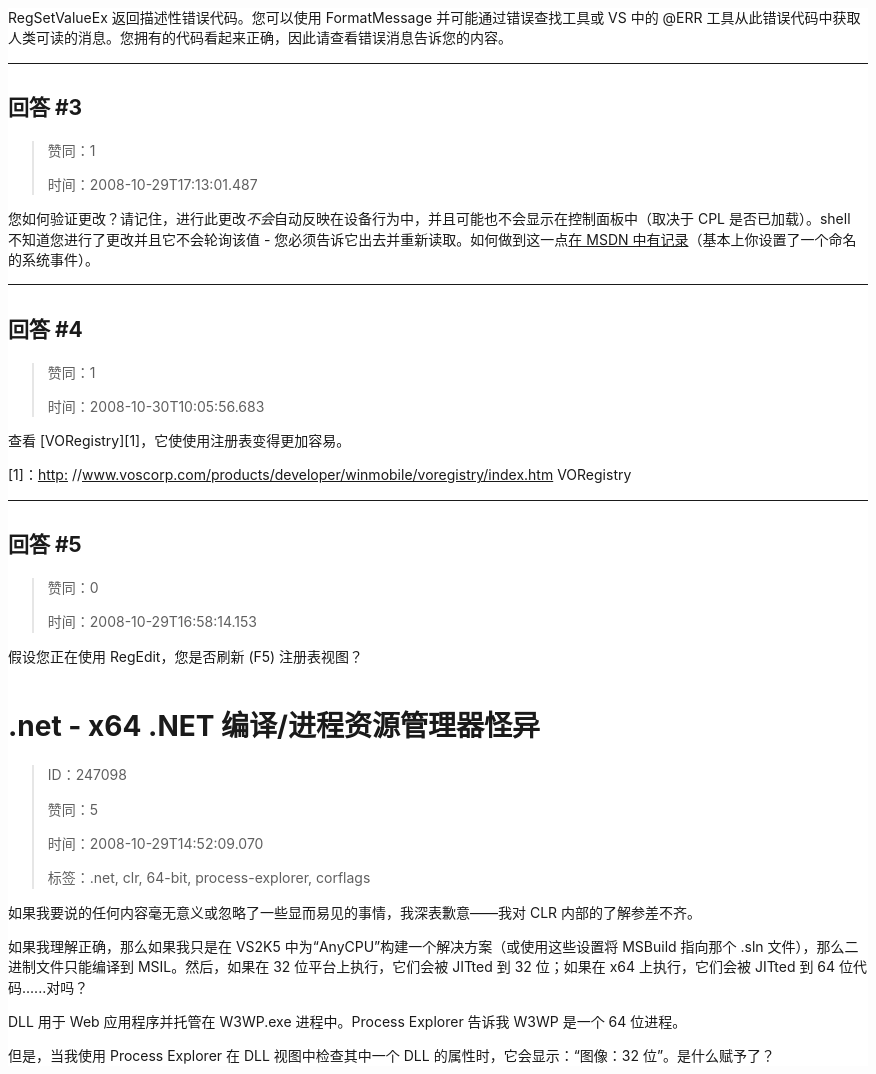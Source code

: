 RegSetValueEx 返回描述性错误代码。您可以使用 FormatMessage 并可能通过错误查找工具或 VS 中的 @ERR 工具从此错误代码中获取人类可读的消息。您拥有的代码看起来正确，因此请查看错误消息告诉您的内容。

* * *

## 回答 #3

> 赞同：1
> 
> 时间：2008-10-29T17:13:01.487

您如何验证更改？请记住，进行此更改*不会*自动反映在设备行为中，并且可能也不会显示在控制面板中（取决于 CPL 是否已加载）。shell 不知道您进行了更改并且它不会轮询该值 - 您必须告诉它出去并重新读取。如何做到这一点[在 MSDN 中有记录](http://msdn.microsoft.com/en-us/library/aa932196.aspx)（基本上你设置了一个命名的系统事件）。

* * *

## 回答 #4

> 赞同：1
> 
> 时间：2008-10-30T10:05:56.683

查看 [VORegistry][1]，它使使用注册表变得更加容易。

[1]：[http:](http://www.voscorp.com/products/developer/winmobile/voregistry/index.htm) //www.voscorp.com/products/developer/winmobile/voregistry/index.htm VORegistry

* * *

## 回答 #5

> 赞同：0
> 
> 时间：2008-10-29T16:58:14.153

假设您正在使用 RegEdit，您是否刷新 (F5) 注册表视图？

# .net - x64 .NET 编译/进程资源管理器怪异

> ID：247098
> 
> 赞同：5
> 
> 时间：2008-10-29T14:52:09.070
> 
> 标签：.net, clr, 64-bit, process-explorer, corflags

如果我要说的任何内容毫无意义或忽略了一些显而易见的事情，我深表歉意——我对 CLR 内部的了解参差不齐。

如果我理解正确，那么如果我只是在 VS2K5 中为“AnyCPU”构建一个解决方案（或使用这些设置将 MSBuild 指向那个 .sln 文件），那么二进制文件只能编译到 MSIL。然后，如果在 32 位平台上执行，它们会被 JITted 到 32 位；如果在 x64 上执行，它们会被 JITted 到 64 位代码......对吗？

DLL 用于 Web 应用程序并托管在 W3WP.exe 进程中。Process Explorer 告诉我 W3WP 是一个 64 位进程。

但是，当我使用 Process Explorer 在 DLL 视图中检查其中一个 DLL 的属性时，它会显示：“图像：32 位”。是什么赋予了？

☆ ☆ ☆

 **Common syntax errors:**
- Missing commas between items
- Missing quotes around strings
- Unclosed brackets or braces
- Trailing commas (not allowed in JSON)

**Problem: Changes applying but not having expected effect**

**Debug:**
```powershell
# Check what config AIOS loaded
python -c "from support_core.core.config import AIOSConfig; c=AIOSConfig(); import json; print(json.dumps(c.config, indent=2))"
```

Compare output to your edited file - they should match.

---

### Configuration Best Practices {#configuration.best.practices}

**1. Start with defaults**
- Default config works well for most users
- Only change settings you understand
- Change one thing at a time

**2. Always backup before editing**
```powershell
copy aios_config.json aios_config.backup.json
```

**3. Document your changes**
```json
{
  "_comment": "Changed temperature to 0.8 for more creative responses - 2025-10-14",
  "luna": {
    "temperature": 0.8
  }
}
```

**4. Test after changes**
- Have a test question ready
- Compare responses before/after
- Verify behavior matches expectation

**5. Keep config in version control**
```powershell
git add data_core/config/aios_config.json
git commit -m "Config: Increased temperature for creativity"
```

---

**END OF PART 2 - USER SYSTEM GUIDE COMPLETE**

☆ ☆ ☆

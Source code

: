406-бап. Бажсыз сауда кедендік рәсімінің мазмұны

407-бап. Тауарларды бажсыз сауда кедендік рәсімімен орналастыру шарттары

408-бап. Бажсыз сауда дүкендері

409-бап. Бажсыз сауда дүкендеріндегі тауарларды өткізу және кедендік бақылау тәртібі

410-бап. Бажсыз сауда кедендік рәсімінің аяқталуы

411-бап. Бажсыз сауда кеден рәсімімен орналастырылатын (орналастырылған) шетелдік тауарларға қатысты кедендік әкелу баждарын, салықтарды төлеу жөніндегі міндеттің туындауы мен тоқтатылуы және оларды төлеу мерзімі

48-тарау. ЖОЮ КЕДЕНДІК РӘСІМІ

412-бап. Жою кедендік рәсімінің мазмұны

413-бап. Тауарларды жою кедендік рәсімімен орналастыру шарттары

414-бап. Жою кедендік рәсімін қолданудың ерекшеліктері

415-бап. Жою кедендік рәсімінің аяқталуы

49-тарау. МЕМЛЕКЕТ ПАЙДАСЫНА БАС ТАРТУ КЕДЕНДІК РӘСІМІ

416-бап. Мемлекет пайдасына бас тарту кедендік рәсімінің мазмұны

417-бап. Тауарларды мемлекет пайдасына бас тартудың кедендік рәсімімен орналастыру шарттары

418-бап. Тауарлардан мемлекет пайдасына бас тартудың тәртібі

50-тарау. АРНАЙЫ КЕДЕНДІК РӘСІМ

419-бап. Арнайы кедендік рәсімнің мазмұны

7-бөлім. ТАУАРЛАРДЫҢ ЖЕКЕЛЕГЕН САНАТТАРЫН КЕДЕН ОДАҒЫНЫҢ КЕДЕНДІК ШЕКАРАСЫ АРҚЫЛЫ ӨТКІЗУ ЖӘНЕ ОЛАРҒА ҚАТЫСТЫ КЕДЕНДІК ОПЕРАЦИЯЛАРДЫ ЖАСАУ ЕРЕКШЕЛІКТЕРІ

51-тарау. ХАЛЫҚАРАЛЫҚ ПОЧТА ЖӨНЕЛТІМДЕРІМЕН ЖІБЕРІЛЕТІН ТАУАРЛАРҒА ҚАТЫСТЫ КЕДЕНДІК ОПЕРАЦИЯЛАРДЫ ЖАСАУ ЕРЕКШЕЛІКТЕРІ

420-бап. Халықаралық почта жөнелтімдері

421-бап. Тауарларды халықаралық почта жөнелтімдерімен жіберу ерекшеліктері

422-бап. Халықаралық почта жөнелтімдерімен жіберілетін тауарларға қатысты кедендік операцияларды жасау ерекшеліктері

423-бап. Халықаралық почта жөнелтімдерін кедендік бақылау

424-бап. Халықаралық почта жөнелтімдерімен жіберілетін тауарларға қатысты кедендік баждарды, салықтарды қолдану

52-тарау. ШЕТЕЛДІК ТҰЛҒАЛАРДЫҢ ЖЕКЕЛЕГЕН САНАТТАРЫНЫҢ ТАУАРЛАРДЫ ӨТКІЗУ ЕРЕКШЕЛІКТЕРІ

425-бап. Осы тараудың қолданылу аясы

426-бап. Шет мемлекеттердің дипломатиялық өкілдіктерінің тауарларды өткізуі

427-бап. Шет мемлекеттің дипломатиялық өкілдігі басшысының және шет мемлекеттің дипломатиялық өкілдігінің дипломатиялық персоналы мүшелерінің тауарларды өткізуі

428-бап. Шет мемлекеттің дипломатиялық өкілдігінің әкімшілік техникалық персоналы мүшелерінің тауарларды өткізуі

☆ ☆ ☆

▶ [PROMPT]
Which lines above include the word "тәртібі"? Return each one.

▶ [RESULT]
409-бап. Бажсыз сауда дүкендеріндегі тауарларды өткізу және кедендік бақылау тәртібі
418-бап. Тауарлардан мемлекет пайдасына бас тартудың тәртібі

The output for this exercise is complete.